Oleh : Muhammad Atim
Tulisan bernada propokatif yang mengharuskan shaum Arafah bagi semua orang di seluruh dunia bertepatan dengan pelaksanaan wukuf di Arafah, cukup memberi pengaruh negatif bagi sebagian masyarakat. Ia mengesankan buruk bagi yang tidak mengikuti pendapatnya, bahkan dianggap sebagai pelaku maksiat, menyelisihi sunnah. Seakan hal itu telah disepakati oleh para ulama, bahkan bisa jadi mereka berdusta atas nama ijma. Dibumbui dengan narasi ketidakpercayaan kepada pemerintah. Kita boleh saja tidak setuju dengan kebijakan pemerintah yang tidak pro rakyat, tapi bukan berarti harus mengaburkan dan mengabaikan prinsip dan landasan ilmiah dalam persoalan menyangkut agama, karena berbicara dalam masalah agama tanpa ilmu amatlah besar dosanya.
Tidak ada ijma dalam masalah tersebut. Bahkan pendapat mayoritas ulama juga tidak. Bahkan saya belum mengetahui ulama mana yang mu'tabar (diakui kridebilitas keilmuannya) yang berpendapat seperti itu.
Hal itu karena dalilnya teramat lemah. Hanya karena namanya sama yaitu "arafah", ia terburu-buru berkesimpulan namanya juga shaum arafah berarti harus bersamaan dengan pelaksanaan wukuf di Arafah. Ini dalil cocoklogi saja, tidak ada hadits yang secara jelas menyebutkan keharusan itu.

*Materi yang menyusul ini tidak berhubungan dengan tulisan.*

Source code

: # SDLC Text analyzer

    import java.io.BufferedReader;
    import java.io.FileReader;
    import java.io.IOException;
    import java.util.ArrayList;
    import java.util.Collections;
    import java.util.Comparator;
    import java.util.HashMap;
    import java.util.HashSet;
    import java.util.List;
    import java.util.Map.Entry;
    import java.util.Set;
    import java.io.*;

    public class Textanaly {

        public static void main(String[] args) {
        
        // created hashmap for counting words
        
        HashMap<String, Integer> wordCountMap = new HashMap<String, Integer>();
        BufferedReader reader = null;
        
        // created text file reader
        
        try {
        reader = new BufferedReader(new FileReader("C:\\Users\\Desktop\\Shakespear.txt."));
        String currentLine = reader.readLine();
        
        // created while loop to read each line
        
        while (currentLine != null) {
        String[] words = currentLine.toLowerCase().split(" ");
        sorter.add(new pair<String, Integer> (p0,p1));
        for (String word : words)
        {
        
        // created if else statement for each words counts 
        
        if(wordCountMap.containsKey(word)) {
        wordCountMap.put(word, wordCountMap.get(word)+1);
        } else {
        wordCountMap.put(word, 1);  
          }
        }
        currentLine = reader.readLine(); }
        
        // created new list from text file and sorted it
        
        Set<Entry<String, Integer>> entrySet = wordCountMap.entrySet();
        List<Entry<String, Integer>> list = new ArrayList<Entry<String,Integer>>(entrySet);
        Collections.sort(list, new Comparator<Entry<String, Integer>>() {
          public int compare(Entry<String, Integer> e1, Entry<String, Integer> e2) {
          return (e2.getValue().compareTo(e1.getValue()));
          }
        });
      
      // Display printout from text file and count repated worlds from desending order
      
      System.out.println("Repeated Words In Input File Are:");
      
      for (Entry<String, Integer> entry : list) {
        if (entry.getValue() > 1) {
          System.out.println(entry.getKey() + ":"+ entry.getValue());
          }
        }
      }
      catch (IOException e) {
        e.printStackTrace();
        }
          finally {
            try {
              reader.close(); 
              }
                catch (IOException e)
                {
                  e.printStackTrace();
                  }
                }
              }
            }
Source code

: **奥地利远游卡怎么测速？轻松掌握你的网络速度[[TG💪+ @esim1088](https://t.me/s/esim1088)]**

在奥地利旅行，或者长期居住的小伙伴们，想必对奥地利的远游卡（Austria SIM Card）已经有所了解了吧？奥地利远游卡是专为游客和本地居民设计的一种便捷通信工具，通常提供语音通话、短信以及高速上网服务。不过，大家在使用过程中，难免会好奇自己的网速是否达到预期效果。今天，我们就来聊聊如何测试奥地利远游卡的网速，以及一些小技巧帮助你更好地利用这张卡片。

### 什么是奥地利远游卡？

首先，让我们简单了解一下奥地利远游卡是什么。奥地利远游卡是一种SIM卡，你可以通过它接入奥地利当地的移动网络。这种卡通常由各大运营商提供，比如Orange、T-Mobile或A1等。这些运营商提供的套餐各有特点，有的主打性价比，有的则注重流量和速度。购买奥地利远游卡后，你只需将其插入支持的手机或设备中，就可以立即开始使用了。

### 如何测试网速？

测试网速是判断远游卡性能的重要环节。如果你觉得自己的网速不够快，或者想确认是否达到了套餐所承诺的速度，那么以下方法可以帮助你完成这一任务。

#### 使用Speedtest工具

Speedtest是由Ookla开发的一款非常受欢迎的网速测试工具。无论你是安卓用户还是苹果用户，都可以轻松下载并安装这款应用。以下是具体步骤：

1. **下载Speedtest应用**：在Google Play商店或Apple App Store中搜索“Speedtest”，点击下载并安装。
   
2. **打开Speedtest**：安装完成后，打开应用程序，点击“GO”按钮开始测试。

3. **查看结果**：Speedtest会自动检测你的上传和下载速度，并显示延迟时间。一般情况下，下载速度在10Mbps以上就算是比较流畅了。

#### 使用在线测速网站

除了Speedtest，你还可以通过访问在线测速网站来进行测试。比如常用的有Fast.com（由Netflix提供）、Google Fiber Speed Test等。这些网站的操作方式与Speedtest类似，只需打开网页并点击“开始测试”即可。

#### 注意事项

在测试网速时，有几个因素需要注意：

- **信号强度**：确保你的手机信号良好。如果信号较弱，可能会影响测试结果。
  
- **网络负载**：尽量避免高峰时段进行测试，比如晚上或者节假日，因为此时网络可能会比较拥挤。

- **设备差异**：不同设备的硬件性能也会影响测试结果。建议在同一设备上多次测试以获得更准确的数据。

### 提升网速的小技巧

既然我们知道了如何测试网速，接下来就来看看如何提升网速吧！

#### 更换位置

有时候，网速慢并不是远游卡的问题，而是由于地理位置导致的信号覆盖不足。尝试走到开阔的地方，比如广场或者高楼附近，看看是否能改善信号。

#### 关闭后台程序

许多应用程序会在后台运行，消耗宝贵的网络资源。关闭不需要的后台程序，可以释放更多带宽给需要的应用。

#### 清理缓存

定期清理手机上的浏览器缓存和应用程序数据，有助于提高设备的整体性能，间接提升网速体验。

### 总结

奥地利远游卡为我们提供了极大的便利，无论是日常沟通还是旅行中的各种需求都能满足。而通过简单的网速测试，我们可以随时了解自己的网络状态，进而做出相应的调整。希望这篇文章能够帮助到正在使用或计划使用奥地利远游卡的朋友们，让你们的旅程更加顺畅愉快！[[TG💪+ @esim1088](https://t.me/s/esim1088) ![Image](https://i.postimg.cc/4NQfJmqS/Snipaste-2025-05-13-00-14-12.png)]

Kalau bagi penduduk negeri Saudi dan yang penanggalannya sama dengan mereka, maka tentu hal itu bisa diterima. Karena orang yang berhaji melakukan wukuf di Arafah tiada lain melainkan tanggal 9 Dzulhijjah, dan bagi yang tidak sedang berhaji disunnahkan melaksanakan shaum Arafah pada tanggal tersebut. Sedangkan bagi penduduk negeri yang lain, yang penanggalannya berbeda, mereka melaksanakan shaum arafah tanggal 9 Dzulhijjah sesuai penanggalan mereka, bukan berpatokan kepada pelaksanaan wukuf. Karena kalau patokannya harus bersamaan dengan wukuf, berapa banyak negeri-negeri lain yang waktunya berbeda jauh, yaitu pada saat mereka memulai shaum, orang-orang telah selesai wukuf ataupun ketika wukuf dimulai, di sebagian lain sudah masuk waktu malam. Juga kalau dilihat dari segi pensyariatannya, shaum arafah lebih dulu disyariatkan yaitu tahun 2 H, sedangkan haji baru dilaksanakan oleh kaum muslimin tahun 9 H. Kalaulah pelaksanaan wukuf di Arafah itu menjadi sebab adanya syariat shaum Arafah, lalu apa gunanya Rasulullah saw dan para sahabat melaksanakan shaum Arafah sejak tahun 2 H tersebut karena belum ada kaum muslimin yang melaksanakan wukuf ketika itu?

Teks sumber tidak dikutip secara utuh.